Dataset entries
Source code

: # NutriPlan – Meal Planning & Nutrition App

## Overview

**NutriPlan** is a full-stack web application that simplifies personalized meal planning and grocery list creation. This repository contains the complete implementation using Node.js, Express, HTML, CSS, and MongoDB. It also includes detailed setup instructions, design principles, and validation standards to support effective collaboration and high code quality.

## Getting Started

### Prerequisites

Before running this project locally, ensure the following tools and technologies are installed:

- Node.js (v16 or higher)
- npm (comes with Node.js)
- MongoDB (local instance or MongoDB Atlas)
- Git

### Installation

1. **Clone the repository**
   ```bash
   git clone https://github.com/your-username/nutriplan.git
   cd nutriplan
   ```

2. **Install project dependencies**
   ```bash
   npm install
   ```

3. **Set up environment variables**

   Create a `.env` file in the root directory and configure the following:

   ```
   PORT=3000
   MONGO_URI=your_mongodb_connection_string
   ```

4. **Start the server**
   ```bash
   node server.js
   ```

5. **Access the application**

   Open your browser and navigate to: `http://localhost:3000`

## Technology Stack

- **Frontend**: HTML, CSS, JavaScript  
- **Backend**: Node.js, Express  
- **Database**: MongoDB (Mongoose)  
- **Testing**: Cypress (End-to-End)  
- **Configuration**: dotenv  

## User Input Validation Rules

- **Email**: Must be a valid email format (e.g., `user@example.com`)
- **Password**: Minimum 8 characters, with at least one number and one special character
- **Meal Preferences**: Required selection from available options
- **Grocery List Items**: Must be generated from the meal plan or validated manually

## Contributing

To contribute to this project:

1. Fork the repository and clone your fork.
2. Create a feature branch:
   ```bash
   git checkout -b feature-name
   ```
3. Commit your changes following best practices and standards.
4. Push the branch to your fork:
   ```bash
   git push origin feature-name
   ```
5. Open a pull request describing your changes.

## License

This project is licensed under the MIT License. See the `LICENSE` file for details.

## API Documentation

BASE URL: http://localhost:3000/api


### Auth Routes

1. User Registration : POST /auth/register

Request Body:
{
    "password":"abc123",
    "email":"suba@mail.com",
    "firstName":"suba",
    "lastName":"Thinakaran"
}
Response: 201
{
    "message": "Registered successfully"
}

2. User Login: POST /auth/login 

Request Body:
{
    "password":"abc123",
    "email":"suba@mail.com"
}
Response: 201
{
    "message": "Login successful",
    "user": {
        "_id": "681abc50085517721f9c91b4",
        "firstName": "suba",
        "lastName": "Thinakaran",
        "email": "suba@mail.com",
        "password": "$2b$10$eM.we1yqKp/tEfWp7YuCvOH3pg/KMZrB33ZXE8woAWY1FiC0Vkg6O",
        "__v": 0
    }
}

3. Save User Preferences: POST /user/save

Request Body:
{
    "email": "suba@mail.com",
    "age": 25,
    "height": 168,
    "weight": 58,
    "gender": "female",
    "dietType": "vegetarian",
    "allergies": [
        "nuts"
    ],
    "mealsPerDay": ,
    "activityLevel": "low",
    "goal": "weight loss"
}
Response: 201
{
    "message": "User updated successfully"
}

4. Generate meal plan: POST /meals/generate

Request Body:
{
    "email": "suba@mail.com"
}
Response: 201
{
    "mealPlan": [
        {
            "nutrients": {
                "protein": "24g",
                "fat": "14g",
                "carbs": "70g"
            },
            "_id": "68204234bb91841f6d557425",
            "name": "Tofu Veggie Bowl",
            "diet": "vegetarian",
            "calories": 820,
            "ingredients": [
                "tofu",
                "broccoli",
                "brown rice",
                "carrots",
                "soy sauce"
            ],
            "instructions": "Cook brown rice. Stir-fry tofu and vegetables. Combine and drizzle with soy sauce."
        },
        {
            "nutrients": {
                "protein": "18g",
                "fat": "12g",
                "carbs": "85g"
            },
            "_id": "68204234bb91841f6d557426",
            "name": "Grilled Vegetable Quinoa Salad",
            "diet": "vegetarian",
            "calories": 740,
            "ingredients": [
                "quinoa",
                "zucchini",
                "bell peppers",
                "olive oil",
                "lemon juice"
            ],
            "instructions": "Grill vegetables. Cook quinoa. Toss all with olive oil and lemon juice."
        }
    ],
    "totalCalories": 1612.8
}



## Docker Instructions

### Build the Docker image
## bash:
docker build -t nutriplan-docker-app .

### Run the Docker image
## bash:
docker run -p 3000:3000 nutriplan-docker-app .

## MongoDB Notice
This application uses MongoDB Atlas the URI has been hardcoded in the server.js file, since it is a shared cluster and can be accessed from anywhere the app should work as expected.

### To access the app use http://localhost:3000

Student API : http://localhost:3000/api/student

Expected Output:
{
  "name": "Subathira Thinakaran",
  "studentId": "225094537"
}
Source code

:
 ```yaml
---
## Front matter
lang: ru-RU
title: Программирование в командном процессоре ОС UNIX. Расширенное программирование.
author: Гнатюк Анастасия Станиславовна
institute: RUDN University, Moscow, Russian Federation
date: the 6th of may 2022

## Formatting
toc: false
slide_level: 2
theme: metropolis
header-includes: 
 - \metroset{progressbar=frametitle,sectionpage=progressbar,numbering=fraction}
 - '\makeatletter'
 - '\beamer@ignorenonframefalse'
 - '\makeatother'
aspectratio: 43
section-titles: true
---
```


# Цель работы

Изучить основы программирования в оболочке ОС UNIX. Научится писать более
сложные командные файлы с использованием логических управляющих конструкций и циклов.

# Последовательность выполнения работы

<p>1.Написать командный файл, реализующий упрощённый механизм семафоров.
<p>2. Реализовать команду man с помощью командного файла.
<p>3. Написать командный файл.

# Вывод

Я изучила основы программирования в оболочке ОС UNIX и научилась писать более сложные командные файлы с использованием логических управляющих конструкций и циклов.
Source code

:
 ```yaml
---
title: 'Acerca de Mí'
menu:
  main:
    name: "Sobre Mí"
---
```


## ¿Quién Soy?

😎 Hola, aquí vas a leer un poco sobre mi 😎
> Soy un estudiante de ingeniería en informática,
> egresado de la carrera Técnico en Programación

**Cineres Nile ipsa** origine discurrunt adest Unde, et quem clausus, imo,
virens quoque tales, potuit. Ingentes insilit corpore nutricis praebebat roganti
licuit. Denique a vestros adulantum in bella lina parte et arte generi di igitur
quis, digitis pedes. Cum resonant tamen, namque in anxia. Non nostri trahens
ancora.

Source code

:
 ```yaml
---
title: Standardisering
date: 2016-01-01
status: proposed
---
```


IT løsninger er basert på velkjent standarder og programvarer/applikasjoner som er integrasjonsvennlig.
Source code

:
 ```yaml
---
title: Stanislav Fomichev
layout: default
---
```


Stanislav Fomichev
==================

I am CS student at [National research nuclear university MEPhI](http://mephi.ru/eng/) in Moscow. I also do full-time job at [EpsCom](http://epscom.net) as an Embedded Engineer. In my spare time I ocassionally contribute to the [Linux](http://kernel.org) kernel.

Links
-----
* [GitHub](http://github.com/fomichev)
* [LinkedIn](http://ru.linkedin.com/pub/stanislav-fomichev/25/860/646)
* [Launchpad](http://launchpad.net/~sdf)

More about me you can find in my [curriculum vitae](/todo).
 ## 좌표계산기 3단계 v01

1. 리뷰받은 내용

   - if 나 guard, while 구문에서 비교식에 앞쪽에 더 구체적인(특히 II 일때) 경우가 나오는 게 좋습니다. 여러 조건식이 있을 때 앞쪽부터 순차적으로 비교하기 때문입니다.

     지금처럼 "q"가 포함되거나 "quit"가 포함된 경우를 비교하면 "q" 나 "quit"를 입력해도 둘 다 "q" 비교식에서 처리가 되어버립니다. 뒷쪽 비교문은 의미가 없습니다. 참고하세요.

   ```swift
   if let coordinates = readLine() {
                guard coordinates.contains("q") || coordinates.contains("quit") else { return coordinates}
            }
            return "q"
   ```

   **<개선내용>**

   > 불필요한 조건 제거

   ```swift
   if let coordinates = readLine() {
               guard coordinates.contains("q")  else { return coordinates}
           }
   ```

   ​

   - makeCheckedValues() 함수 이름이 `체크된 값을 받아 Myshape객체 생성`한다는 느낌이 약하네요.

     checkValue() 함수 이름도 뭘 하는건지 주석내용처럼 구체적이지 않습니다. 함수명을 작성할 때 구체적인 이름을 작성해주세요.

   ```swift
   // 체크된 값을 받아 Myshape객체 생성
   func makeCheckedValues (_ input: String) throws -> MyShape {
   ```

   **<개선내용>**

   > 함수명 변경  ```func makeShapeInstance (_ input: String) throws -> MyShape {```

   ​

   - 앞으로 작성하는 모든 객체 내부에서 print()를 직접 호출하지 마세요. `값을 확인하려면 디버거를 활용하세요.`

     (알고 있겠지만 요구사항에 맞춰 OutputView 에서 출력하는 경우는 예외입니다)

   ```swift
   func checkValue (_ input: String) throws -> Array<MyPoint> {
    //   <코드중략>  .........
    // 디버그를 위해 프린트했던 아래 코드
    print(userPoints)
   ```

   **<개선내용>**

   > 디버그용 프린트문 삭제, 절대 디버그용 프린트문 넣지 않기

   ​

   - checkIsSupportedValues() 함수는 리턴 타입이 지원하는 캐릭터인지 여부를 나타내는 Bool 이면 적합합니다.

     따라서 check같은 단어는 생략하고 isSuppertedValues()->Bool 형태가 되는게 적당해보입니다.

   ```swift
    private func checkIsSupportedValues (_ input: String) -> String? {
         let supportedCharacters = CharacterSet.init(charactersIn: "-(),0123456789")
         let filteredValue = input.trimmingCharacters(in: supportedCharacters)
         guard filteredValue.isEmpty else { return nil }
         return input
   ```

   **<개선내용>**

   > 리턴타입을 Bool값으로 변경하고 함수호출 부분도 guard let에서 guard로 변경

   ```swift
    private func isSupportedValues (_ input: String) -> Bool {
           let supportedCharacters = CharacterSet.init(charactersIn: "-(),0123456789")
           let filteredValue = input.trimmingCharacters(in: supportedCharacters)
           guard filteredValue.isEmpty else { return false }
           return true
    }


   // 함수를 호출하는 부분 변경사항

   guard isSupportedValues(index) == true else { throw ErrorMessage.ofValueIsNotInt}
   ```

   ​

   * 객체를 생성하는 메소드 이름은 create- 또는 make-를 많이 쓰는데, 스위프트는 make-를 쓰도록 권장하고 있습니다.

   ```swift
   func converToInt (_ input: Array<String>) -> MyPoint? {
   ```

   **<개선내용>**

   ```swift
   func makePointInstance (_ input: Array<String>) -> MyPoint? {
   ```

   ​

**THE TASK:**
Copy only the entries from the first line to the line with "## Overview", each exactly as it appears.

**OUTPUT FOR THIS EXERCISE:**
Source code

: # NutriPlan – Meal Planning & Nutrition App

## Overview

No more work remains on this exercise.